Here's the abstract:
A major challenge facing biodiversity informatics is integrating data stored in widely distributed databases. Initial efforts have relied on taxonomic names as the shared identifier linking records in different databases. However, taxonomic names have limitations as identifiers, being neither stable nor globally unique, and the pace of molecular taxonomic and phylogenetic research means that a lot of information in public sequence databases is not linked to formal taxonomic names. This review explores the use of other identifiers, such as specimen codes and GenBank accession numbers, to link otherwise disconnected facts in different databases. The structure of these links can also be exploited using the PageRank algorithm to rank the results of searches on biodiversity databases.
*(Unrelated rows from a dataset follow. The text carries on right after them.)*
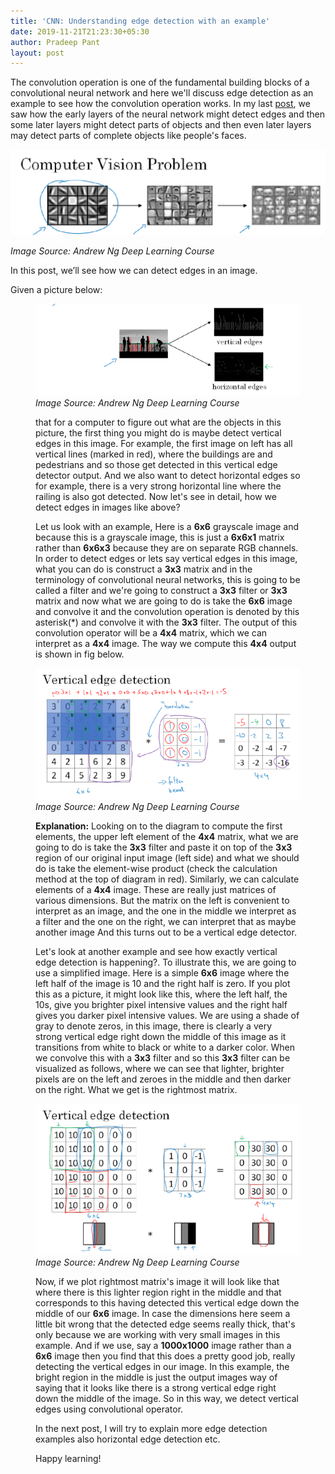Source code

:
 ```yaml
---
title: 'CNN: Understanding edge detection with an example'
date: 2019-11-21T21:23:30+05:30
author: Pradeep Pant
layout: post
---
```

  The convolution operation is one of the fundamental building blocks of a convolutional neural network and here we'll discuss edge detection as an example to see how the convolution operation works. In my last [post](/2019/10/07/deep-learning-on-large-images-challenges-and-cnn/), we saw how the early layers of the neural network might detect edges and then some later layers might detect parts of objects and then even later layers may detect parts of complete objects like people's faces.

  ![](/wp-content/uploads/2019/10/edge_detection_problems-e1571219621597-1024x278.png "Edge detection problems")

*Image Source: Andrew Ng Deep Learning Course* 

In this post, we&#8217;ll see how we can detect edges in an image. 

Given a picture below:<figure class="wp-block-image">

![](/wp-content/uploads/2019/10/edge_detection_problems-1-e1571219766497-1024x355.png "Detect Edge in an Image")
*Image Source: Andrew Ng Deep Learning Course*

that for a computer to figure out what are the objects in this picture, the first thing you might do is maybe detect vertical edges in this image. For example, the first image on left has all vertical lines (marked in red), where the buildings are and pedestrians and so those get detected in this vertical edge detector output. And we also want to detect horizontal edges so for example, there is a very strong horizontal line where the railing is also got detected. Now let's see in detail, how we detect edges in images like above?

Let us look with an example, Here is a **6x6** grayscale image and because this is a grayscale image, this is just a **6x6x1** matrix rather than **6x6x3** because they are on separate RGB channels. In order to detect edges or lets say vertical edges in this image, what you can do is construct a **3x3** matrix and in the terminology of convolutional neural networks, this is going to be called a filter and we're going to construct a **3x3** filter or **3x3** matrix and now what we are going to do is take the **6x6** image and convolve it and the convolution operation is denoted by this asterisk(*) and convolve it with the **3x3** filter. The output of this convolution operator will be a **4x4** matrix, which we can interpret as a **4x4** image. The way we compute this **4x4** output is shown in fig below. 

![](/wp-content/uploads/2019/10/vertical_edge_detection-1024x508.png "Vertical Edge detection")
*Image Source: Andrew Ng Deep Learning Course*

**Explanation:** Looking on to the diagram to compute the first elements, the upper left element of the **4x4** matrix, what we are going to do is take the **3x3** filter and paste it on top of the **3x3** region of our original input image (left side) and what we should do is take the element-wise product (check the calculation method at the top of diagram in red). Similarly, we can calculate elements of a **4x4** image. These are really just matrices of various dimensions. But the matrix on the left is convenient to interpret as an image, and the one in the middle we interpret as a filter and the one on the right, we can interpret that as maybe another image And this turns out to be a vertical edge detector. 

Let's look at another example and see how exactly vertical edge detection is happening?. To illustrate this, we are going to use a simplified image. Here is a simple **6x6** image where the left half of the image is 10 and the right half is zero. If you plot this as a picture, it might look like this, where the left half, the 10s, give you brighter pixel intensive values and the right half gives you darker pixel intensive values. We are using a shade of gray to denote zeros, in this image, there is clearly a very strong vertical edge right down the middle of this image as it transitions from white to black or white to a darker color. When we convolve this with a **3x3** filter and so this **3x3** filter can be visualized as follows, where we can see that lighter, brighter pixels are on the left and zeroes in the middle and then darker on the right. What we get is the rightmost matrix.

![](/wp-content/uploads/2019/10/vertical_edge_detection_1-1024x584.png "Vertical Edge detection explained")
*Image Source: Andrew Ng Deep Learning Course*

Now, if we plot rightmost matrix's image it will look like that where there is this lighter region right in the middle and that corresponds to this having detected this vertical edge down the middle of our **6x6** image. In case the dimensions here seem a little bit wrong that the detected edge seems really thick, that's only because we are working with very small images in this example. And if we use, say a **1000x1000** image rather than a **6x6** image then you find that this does a pretty good job, really detecting the vertical edges in our image. In this example, the bright region in the middle is just the output images way of saying that it looks like there is a strong vertical edge right down the middle of the image. So in this way, we detect vertical edges using convolutional operator. 

In the next post, I will try to explain more edge detection examples also horizontal edge detection etc.

Happy learning!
The key to rich integration is a commitment to deploy and reuse globally unique, shared identifiers [such as Digital Object Identifiers (DOIs) and Life Science Identifiers (LSIDs)], and the implementation of services that link those identifiers.

Monday, April 28, 2008

Google Code wiki using Subversion

For some time now Google Code has been displaying the message:

The web interface for wiki content is currently READ-ONLY for maintenance.
You may still add comments, and members may add, edit, or delete wiki pages via svn. Learn more.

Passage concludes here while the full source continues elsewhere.